Top of GIVEN ENTRIES
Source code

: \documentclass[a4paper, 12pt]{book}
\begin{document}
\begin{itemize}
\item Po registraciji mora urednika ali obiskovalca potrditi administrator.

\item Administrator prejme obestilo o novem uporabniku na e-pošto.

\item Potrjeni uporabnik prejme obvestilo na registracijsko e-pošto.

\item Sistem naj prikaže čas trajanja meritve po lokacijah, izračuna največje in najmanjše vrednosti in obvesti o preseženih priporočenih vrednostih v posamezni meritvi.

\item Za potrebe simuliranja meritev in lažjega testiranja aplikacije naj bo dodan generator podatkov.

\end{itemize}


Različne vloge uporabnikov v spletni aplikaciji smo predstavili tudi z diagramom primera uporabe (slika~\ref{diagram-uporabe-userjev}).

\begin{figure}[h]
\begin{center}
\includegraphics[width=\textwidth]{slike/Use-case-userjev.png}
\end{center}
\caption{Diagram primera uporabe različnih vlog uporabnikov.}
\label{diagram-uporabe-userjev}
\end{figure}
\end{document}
Bottom of GIVEN ENTRIES
Top of GIVEN ENTRIES
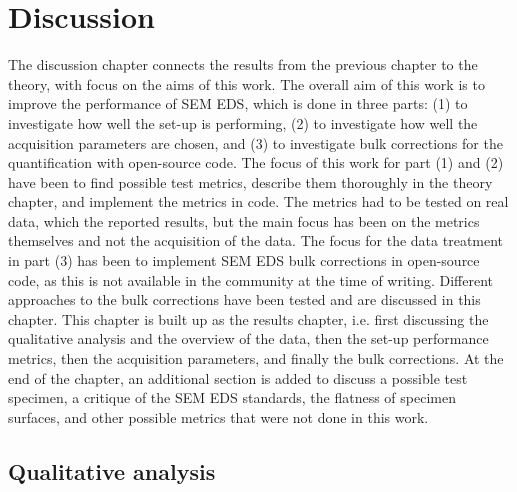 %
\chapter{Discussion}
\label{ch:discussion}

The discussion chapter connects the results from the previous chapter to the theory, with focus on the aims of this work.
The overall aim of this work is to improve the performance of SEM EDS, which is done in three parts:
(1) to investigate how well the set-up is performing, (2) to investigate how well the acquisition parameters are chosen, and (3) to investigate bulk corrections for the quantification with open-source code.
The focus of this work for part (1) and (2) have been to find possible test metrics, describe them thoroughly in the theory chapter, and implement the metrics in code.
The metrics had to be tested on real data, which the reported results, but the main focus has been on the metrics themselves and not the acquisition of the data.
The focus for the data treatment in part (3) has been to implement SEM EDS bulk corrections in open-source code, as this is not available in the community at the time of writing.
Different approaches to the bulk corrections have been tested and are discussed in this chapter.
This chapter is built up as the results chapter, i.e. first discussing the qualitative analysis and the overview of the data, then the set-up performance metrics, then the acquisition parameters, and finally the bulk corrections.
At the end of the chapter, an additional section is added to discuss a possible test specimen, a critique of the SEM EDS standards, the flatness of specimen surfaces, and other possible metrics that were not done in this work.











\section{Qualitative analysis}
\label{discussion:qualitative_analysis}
Bottom of GIVEN ENTRIES
Top of GIVEN ENTRIES
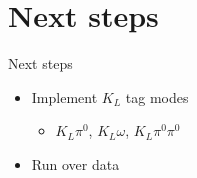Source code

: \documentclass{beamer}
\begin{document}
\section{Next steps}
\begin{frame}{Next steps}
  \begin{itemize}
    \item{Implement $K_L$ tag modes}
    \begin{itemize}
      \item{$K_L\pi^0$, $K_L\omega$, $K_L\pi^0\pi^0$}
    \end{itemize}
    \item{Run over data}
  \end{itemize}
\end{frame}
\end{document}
Bottom of GIVEN ENTRIES
### DIRECTIONS
State the number of lines in the entries above that contain the word "itemize", and nothing more.

### RESPONSE
6